Dunford was nominated by President Obama in May to replace current CJCS Gen. Martin Dempsey when his term ends later this year. At that time the president said Dunford “is one of our military’s most highly regarded strategic thinkers” and “is known and respected by our allies, members of Congress—on both sides of the aisle—and by colleagues across our government.”

Although Dunford’s confirmation was held up briefly by Sen. Kirsten Gillibrand (D-NY) because she had not received information on sexual assaults in military installations. Even so, Gillibrand stressed that her hold was not about Dunford’s qualifications.

Gen. Dunford is currently the 36th Commandant of the Marine Corps, a position he has held since October 2014. Before becoming Commandant, Dunford was the Commander International Security Assistance Force and United States Forces – Afghanistan. He has served in joint assignments as Executive Assistant to the Vice-Chairman JCS, Chief of the Global and Multilateral Affairs Division (J5), and Vice Director for Operations (J3).
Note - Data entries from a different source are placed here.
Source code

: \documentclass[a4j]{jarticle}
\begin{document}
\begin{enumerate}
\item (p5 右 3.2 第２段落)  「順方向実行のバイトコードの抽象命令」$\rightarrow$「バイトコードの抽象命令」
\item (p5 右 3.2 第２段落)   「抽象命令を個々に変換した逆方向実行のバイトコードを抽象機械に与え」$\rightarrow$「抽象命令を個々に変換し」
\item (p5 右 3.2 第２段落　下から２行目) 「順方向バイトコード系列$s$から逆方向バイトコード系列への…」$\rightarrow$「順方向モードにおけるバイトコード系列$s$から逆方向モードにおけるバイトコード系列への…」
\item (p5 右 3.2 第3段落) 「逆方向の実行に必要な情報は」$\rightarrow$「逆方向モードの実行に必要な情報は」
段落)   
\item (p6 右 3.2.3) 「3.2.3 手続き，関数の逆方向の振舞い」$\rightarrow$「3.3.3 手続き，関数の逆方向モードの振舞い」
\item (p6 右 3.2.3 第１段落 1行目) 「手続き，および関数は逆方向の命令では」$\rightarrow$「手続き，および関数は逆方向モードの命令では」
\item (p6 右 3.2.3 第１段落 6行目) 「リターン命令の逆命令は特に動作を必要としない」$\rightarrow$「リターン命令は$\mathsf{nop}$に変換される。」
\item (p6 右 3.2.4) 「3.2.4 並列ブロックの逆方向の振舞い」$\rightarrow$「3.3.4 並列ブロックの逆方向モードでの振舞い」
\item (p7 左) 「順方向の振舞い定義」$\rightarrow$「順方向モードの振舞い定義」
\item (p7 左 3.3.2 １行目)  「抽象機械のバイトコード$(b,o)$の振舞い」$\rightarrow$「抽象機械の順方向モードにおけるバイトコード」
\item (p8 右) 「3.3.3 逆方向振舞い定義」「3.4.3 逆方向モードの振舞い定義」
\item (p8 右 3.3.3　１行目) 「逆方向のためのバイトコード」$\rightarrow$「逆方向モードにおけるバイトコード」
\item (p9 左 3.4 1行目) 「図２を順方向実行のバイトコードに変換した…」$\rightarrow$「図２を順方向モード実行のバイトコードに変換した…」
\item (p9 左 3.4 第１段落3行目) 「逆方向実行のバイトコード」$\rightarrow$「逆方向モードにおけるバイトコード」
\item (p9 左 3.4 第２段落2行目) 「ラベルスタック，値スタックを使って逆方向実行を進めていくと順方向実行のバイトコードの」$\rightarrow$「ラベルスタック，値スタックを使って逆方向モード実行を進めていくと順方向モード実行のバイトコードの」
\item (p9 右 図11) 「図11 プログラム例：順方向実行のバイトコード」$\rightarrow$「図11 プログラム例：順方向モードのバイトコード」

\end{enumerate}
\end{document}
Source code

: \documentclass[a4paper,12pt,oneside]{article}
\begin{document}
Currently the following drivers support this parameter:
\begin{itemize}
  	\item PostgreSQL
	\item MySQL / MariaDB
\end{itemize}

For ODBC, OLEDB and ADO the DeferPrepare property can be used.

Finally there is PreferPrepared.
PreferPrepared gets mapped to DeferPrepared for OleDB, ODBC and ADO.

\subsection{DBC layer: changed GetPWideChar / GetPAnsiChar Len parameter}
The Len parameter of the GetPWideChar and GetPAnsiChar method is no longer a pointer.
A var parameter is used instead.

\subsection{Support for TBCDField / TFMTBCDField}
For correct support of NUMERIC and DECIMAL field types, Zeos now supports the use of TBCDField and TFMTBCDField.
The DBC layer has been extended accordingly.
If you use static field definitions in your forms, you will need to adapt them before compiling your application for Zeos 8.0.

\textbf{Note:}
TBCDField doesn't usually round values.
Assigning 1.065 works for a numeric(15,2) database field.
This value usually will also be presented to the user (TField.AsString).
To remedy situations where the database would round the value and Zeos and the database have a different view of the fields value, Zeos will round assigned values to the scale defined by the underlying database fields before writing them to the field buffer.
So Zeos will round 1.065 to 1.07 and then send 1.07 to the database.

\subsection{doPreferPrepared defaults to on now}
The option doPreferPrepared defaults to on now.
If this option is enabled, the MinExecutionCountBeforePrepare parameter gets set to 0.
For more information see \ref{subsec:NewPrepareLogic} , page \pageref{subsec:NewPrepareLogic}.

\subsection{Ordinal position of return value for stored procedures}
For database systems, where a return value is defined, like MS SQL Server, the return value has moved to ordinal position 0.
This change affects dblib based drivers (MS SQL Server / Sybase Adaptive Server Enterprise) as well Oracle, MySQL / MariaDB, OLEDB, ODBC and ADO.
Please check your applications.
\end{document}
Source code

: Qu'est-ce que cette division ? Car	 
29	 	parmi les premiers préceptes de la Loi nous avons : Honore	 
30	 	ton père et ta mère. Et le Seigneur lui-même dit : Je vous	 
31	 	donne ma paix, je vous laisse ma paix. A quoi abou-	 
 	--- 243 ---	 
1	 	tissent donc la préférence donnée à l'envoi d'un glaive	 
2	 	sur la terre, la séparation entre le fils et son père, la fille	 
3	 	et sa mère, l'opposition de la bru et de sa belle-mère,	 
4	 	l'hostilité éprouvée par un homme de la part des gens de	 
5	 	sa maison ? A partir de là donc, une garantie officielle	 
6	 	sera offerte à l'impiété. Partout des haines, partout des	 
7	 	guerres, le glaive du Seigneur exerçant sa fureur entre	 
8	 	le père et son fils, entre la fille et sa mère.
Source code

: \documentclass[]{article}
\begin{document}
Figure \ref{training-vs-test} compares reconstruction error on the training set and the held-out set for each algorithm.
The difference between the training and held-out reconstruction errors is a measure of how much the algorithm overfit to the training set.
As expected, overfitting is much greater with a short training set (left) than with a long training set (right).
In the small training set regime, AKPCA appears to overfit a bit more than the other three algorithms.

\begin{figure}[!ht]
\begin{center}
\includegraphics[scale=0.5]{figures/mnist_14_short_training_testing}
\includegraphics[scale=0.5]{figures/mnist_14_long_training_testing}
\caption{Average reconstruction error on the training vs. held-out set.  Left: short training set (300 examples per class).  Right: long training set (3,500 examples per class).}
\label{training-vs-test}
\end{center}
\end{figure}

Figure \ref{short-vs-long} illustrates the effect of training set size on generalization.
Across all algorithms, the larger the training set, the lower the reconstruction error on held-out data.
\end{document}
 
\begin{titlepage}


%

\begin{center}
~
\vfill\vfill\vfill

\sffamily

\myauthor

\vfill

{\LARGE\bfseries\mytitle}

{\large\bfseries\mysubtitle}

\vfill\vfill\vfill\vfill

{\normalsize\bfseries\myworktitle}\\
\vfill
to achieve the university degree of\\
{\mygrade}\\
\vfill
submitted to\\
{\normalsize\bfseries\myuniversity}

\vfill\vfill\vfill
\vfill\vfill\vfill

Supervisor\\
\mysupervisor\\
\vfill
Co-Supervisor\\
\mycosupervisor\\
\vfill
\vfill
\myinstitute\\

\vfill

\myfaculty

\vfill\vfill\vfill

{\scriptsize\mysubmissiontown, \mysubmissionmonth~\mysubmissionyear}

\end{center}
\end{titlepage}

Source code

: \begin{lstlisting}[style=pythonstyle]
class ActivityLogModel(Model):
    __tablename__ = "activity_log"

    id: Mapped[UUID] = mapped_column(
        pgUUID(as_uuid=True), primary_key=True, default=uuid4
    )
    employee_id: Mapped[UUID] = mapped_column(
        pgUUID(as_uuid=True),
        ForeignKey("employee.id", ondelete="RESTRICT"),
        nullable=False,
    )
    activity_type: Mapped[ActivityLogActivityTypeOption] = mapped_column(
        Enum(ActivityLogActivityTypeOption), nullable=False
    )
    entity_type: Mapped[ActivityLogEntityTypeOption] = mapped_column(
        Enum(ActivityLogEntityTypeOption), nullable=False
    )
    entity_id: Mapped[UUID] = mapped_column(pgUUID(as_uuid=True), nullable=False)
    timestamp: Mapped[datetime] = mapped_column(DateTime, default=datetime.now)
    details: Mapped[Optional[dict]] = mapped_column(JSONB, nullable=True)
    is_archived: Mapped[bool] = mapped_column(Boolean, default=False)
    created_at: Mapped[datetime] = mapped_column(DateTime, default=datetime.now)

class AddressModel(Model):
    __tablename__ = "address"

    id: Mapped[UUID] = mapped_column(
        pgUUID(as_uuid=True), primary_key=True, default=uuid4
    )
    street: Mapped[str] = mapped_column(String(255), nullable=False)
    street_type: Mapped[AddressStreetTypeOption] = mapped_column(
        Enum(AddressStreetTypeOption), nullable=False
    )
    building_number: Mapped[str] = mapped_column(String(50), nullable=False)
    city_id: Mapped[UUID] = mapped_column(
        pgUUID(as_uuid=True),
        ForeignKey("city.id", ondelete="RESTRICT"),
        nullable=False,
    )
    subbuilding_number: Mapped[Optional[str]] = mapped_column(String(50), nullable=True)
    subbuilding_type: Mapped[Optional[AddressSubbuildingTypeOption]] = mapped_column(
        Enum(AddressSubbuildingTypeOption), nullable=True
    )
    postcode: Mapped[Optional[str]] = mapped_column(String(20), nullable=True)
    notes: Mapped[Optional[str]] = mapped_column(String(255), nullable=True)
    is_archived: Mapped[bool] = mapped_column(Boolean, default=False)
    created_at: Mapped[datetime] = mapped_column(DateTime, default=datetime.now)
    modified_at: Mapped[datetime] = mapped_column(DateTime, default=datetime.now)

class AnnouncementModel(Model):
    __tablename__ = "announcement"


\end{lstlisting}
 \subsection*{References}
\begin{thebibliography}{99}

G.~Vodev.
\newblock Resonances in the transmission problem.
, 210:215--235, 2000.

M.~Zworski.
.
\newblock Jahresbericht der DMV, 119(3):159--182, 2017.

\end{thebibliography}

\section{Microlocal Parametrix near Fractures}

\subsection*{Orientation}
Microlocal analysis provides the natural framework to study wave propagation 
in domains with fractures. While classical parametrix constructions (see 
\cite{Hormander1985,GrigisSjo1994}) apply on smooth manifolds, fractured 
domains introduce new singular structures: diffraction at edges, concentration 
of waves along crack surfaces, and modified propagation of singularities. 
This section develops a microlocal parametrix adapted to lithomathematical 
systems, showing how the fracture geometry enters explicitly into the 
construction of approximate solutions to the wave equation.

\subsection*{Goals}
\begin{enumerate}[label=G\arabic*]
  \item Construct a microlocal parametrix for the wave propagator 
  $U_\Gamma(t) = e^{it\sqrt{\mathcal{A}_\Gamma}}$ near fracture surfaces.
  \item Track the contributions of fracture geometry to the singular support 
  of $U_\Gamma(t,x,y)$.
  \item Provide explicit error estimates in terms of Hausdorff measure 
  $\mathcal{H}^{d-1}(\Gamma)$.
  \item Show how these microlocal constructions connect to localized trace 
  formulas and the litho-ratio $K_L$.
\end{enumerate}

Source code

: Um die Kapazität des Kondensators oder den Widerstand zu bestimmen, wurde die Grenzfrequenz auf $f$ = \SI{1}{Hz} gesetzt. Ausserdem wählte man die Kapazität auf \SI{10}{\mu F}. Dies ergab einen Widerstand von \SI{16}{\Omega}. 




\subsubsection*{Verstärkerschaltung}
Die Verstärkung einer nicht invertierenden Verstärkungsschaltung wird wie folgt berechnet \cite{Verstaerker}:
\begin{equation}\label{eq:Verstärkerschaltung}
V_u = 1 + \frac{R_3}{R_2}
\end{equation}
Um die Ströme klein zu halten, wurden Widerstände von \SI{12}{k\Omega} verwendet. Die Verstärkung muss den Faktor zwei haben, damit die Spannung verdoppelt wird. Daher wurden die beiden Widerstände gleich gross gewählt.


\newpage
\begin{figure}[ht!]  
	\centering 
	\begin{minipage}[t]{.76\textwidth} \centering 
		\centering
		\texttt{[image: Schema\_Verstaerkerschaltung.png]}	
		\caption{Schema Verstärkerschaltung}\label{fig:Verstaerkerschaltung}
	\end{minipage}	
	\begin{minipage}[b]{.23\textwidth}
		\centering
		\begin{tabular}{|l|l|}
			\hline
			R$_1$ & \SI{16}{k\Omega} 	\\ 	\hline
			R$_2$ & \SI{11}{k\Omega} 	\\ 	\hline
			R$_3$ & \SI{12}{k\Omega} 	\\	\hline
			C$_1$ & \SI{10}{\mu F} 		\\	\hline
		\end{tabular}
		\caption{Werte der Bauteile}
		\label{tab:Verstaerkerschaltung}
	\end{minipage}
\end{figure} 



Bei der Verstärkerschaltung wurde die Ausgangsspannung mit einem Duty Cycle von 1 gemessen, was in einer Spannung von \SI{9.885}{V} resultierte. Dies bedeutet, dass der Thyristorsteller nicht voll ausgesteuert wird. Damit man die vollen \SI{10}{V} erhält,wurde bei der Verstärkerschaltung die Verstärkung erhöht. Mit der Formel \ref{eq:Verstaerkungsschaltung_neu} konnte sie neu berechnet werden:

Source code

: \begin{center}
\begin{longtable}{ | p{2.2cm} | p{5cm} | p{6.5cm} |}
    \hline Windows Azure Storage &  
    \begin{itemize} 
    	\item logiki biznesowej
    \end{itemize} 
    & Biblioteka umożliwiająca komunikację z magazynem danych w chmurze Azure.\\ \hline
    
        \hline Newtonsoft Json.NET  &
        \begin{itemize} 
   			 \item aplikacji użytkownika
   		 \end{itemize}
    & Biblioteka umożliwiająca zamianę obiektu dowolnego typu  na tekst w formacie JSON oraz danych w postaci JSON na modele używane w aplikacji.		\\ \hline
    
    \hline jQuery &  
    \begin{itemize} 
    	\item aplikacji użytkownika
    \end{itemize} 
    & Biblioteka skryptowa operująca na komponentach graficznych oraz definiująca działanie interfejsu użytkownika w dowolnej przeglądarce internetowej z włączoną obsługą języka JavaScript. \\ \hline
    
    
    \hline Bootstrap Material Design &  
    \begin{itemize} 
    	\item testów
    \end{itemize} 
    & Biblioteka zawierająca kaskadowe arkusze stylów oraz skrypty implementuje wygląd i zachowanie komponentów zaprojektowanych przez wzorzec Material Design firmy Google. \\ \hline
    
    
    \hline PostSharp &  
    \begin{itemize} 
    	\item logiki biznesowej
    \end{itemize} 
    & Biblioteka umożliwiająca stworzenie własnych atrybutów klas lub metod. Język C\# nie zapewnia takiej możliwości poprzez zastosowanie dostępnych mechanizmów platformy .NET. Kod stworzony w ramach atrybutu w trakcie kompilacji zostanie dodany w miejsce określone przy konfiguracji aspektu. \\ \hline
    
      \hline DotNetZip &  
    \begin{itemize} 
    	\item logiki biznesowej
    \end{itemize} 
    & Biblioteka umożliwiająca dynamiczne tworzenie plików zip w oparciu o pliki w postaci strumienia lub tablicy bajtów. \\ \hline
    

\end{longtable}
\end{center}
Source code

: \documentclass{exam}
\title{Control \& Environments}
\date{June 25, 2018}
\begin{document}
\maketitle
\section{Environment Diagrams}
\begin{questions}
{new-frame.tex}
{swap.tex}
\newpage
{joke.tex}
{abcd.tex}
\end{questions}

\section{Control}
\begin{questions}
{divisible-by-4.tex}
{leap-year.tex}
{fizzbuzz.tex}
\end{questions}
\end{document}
Dunford has also commanded the 2nd Battalion, 6th Marines, the 5th Marine Regiment, I Marine Expeditionary Force, and Marine Forces Central Command.

The Senate also confirmed Gen. Paul J. Silva, USAF, to be the next Vice Chairman of the JCS. Gen. Selva will replace Adm. James “Sandy” Winnefeld, Jr. whose term will also end soon. Gen. Selva is currently Commander of the U.S. Transportation Command. Prior to that, he served as Commander of the Air Mobility Command, Vice commander Pacific Air Forces, Commander Tanker Airlift Control Center, Commander 62nd Airlift Air Wing, and Commander 60th Operations Group.

Secretary of Defense Ash Carter praised the confirmation of both Dunford and Selva. “Both have proven their mettle throughout their careers—from Gen. Dunford’s first years as an infantryman to his leadership both in Afghanistan and of the Marine Corps, and from General Selva’s early days as a pilot to his leadership of our military’s transportation command.” Carter said from the Pentagon.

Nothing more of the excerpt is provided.